On Thu, 2006-01-26 at 19:35 +0000, Olaf Chitil wrote:
As response to both Aaron and Duncan,
foo 0 = ... foo n = ...
And what about the negative numbers? For negative numbers the second equation matches, which in 90% of all cases in practise has never been written for them. Aaron's Ackerman function disappears in infinite recursion... Besides, what is ack 0.5 0.5?
Isn't the same true for: foo n | n == 0 = ... | otherwise = ... It's still going to fail for negative numbers.
The use of n+k patterns, but also the definition pattern above wrongly lead programmers to believe that they are dealing with natural numbers. There is no nice primitive recursion for integers. Even worse, without a type signature restricting its type, foo will be defined for all numeric types. For Float or Rational it makes hardly any sense.
The above example is still defined for all numeric types. Eliminating that syntax form doesn't remove those problems.
If Haskell had a type for natural numbers I'd be in favour of n+k and k patterns (working only for this type, not any other numerical type).
I'm in favour of removing n+k patterns too.
Using primitive recursion on integers or even arbitrary numbers is misleading. You can teach primitive recursion nicely for algebraic data types, because the recursive pattern of the function definition follows the recursive pattern of the type definition.
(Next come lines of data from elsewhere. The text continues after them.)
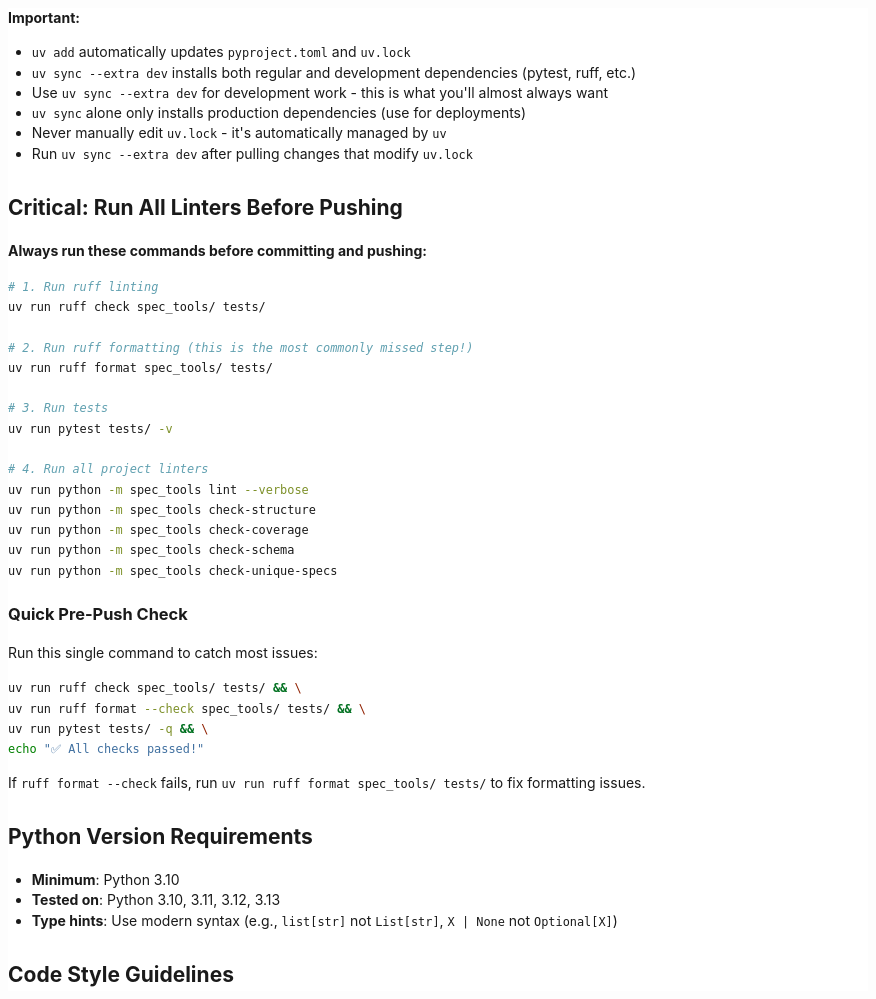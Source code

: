 **Important:**
- `uv add` automatically updates `pyproject.toml` and `uv.lock`
- `uv sync --extra dev` installs both regular and development dependencies (pytest, ruff, etc.)
- Use `uv sync --extra dev` for development work - this is what you'll almost always want
- `uv sync` alone only installs production dependencies (use for deployments)
- Never manually edit `uv.lock` - it's automatically managed by `uv`
- Run `uv sync --extra dev` after pulling changes that modify `uv.lock`

## Critical: Run All Linters Before Pushing

**Always run these commands before committing and pushing:**

```bash
# 1. Run ruff linting
uv run ruff check spec_tools/ tests/

# 2. Run ruff formatting (this is the most commonly missed step!)
uv run ruff format spec_tools/ tests/

# 3. Run tests
uv run pytest tests/ -v

# 4. Run all project linters
uv run python -m spec_tools lint --verbose
uv run python -m spec_tools check-structure
uv run python -m spec_tools check-coverage
uv run python -m spec_tools check-schema
uv run python -m spec_tools check-unique-specs
```

### Quick Pre-Push Check

Run this single command to catch most issues:

```bash
uv run ruff check spec_tools/ tests/ && \
uv run ruff format --check spec_tools/ tests/ && \
uv run pytest tests/ -q && \
echo "✅ All checks passed!"
```

If `ruff format --check` fails, run `uv run ruff format spec_tools/ tests/` to fix formatting issues.

## Python Version Requirements

- **Minimum**: Python 3.10
- **Tested on**: Python 3.10, 3.11, 3.12, 3.13
- **Type hints**: Use modern syntax (e.g., `list[str]` not `List[str]`, `X | None` not `Optional[X]`)

## Code Style Guidelines
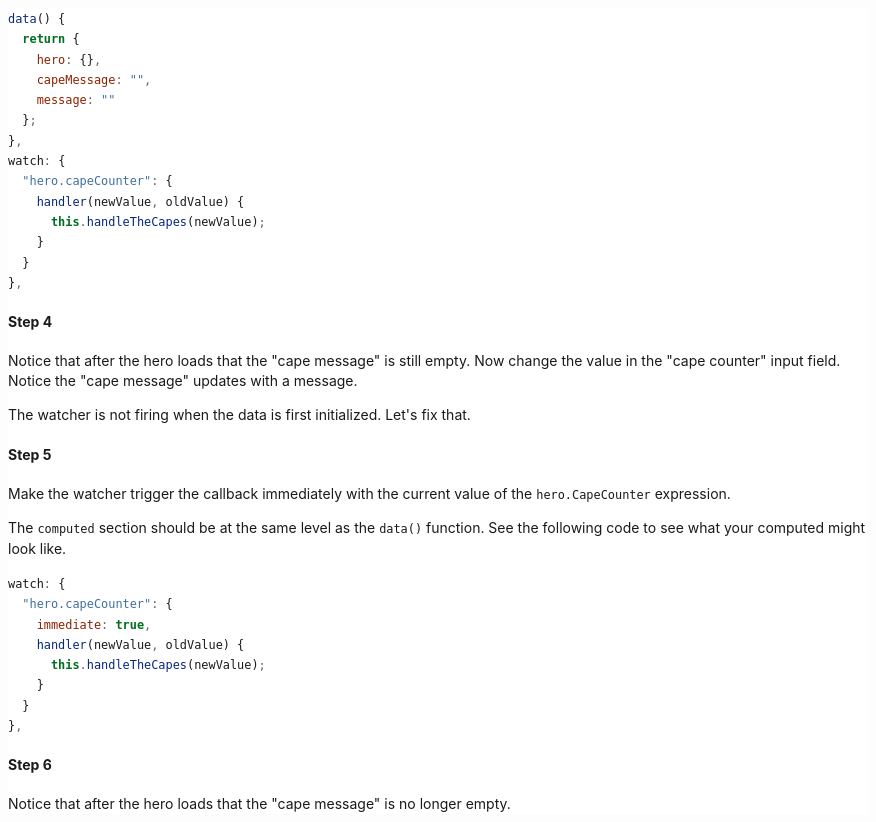 
```javascript
data() {
  return {
    hero: {},
    capeMessage: "",
    message: ""
  };
},
watch: {
  "hero.capeCounter": {
    handler(newValue, oldValue) {
      this.handleTheCapes(newValue);
    }
  }
},
```

</course-item>

#### Step 4

Notice that after the hero loads that the "cape message" is still empty. Now change the value in the "cape counter" input field. Notice the "cape message" updates with a message.

The watcher is not firing when the data is first initialized. Let's fix that.

#### Step 5

Make the watcher trigger the callback immediately with the current value of the `hero.CapeCounter` expression.


<course-item
  type="Hint"
  title="Need Help?">
  The `computed` section should be at the same level as the `data()` function. See the following code to see what your computed might look like.
  

```javascript
watch: {
  "hero.capeCounter": {
    immediate: true,
    handler(newValue, oldValue) {
      this.handleTheCapes(newValue);
    }
  }
},
```

</course-item>

#### Step 6

Notice that after the hero loads that the "cape message" is no longer empty.
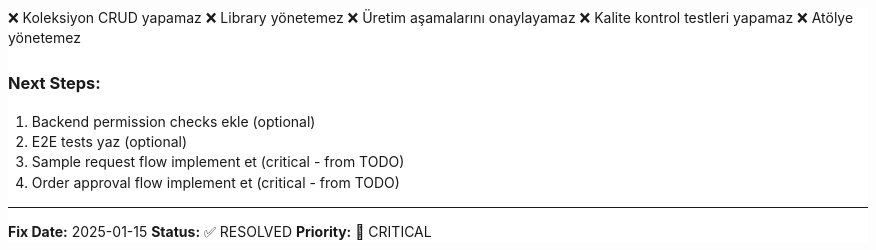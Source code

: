 ❌ Koleksiyon CRUD yapamaz
❌ Library yönetemez
❌ Üretim aşamalarını onaylayamaz
❌ Kalite kontrol testleri yapamaz
❌ Atölye yönetemez

### Next Steps:

1. Backend permission checks ekle (optional)
2. E2E tests yaz (optional)
3. Sample request flow implement et (critical - from TODO)
4. Order approval flow implement et (critical - from TODO)

---

**Fix Date:** 2025-01-15
**Status:** ✅ RESOLVED
**Priority:** 🔴 CRITICAL
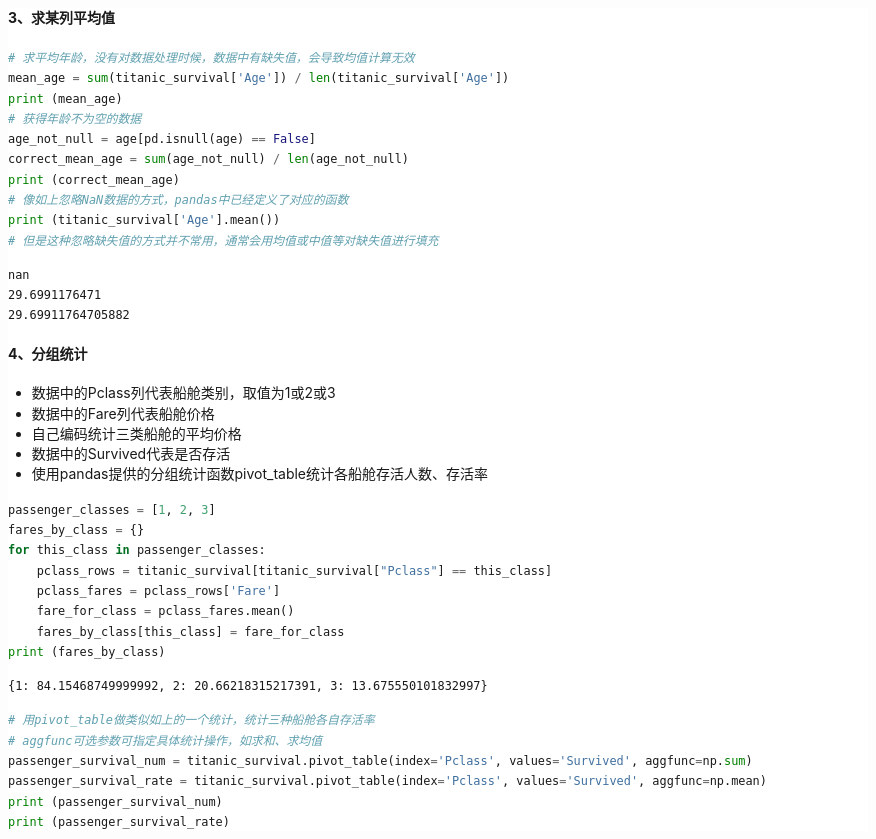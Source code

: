 

#### 3、求某列平均值


```python
# 求平均年龄，没有对数据处理时候，数据中有缺失值，会导致均值计算无效
mean_age = sum(titanic_survival['Age']) / len(titanic_survival['Age'])
print (mean_age)
# 获得年龄不为空的数据
age_not_null = age[pd.isnull(age) == False]
correct_mean_age = sum(age_not_null) / len(age_not_null)
print (correct_mean_age)
# 像如上忽略NaN数据的方式，pandas中已经定义了对应的函数
print (titanic_survival['Age'].mean())
# 但是这种忽略缺失值的方式并不常用，通常会用均值或中值等对缺失值进行填充
```

    nan
    29.6991176471
    29.69911764705882


#### 4、分组统计

- 数据中的Pclass列代表船舱类别，取值为1或2或3
- 数据中的Fare列代表船舱价格
- 自己编码统计三类船舱的平均价格
- 数据中的Survived代表是否存活
- 使用pandas提供的分组统计函数pivot_table统计各船舱存活人数、存活率


```python
passenger_classes = [1, 2, 3]
fares_by_class = {}
for this_class in passenger_classes:
    pclass_rows = titanic_survival[titanic_survival["Pclass"] == this_class]
    pclass_fares = pclass_rows['Fare']
    fare_for_class = pclass_fares.mean()
    fares_by_class[this_class] = fare_for_class
print (fares_by_class)
```

    {1: 84.15468749999992, 2: 20.66218315217391, 3: 13.675550101832997}



```python
# 用pivot_table做类似如上的一个统计，统计三种船舱各自存活率
# aggfunc可选参数可指定具体统计操作，如求和、求均值
passenger_survival_num = titanic_survival.pivot_table(index='Pclass', values='Survived', aggfunc=np.sum)
passenger_survival_rate = titanic_survival.pivot_table(index='Pclass', values='Survived', aggfunc=np.mean)
print (passenger_survival_num)
print (passenger_survival_rate)
```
Char is a type that is not constructed recursively and yet no one seems to have problems with character literals as constructors and thus as patterns. Each character literal is a Char constructor. Why can't each numeric literal be a constructor for the numeric types? I think it's a perfectly reasonable mental model for people to believe that: data Char = 'a' | 'b' | 'c' | ... data Int = ... -2 | -1 | 0 | 1 | 2 | ... I don't see why we should remove one and not the other. Students will ask why the can pattern match on strings, characters and booleans but not numbers. Perhaps primitive recursion on integers is misleading, but people will still write foo n | n == 0 = ... | otherwise = ... where they previously wrote foo 0 = ... foo n = ... so what have we gained except less notational convenience? Not all pattern matching on numeric literals is involved with recursion on integers, where as virtually all n+k patterns is used for that purpose. So there is some distinction between the two forms. n+k patterns are a quirk of the numeric types. k patterns are regular with other types in the language.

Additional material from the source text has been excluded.